U.S. Rep. Martin Sabo, a Democrat, grew up in northwestern North Dakota. U.S. Rep. Jim Ramstad, a Republican, initially called Jamestown home. And Coya Knutson, the only woman ever elected to Congress from Minnesota traced her roots to North Dakota.

When A.C. Townley started the Nonpartisan League in North Dakota, the agricultural revolt left a trail that spread eastward across Minnesota. It became the Farmer-Labor handle on the Minnesota's Democratic Farmer-Labor Party.

"People in northern Minnesota, especially, were about in the same shape as the people in North Dakota," said Harding Noblitt, a political scientist from Moorhead.

Many farmers were convinced that big businesses and eastern banks had too much economic power. Since they had flirted with third political parties earlier, the leap to the to the Farmer Labor movement was not a particularly big one.

When the NPL movement swept across North Dakota in 1915, some of its organizers were from Minnesota.
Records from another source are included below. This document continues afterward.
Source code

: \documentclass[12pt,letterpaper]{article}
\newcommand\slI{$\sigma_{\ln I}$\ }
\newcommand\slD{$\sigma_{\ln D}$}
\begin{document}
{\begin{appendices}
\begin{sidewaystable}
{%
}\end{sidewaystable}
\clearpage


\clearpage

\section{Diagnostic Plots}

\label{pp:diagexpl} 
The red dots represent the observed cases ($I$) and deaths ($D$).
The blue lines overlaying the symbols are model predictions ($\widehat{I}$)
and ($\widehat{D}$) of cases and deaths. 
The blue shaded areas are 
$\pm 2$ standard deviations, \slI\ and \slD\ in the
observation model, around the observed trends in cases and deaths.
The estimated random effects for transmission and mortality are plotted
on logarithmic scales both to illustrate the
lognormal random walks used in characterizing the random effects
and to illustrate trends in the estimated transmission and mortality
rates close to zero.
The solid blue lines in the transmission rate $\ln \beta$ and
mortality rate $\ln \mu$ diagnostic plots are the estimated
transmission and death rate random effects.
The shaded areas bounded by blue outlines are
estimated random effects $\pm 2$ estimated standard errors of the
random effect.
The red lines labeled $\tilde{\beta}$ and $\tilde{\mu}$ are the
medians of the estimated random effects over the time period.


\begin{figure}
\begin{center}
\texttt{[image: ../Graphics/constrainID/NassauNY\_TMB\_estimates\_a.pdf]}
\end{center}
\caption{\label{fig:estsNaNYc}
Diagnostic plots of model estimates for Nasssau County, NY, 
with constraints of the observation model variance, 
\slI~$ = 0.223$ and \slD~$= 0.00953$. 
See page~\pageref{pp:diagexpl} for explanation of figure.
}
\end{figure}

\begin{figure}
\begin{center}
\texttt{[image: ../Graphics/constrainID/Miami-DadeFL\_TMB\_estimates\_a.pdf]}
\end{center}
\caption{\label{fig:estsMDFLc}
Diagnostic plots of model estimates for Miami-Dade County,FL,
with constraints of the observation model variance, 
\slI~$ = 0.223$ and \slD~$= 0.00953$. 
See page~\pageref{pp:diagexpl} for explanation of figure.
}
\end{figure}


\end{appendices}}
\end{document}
Townley, himself, was born in Browns Valley. He was a teacher in Alexandria before he and his brother moved to western North Dakota to start a flax farm. One of Townley's NPL organizers was Harry Munger of Fergus Falls.

"I was raised in a kettle of stew," former state Rep. Willard Munger, a DFLer from Duluth, said years later. "I had two grandfathers and one was entirely opposite from the other."

Willard, who often accompanied his father on his trips to organize farmers, said his grandfather Munger was a Norman Thomas socialist who homesteaded 160 acres of land north of Fergus Falls at the turn of the century. He was a well-read scholar whose love of books and nature was greater than any affection he may have had for farming.

His grandfather on his mother's side was a sound farmer who had little time for politics and philosophers.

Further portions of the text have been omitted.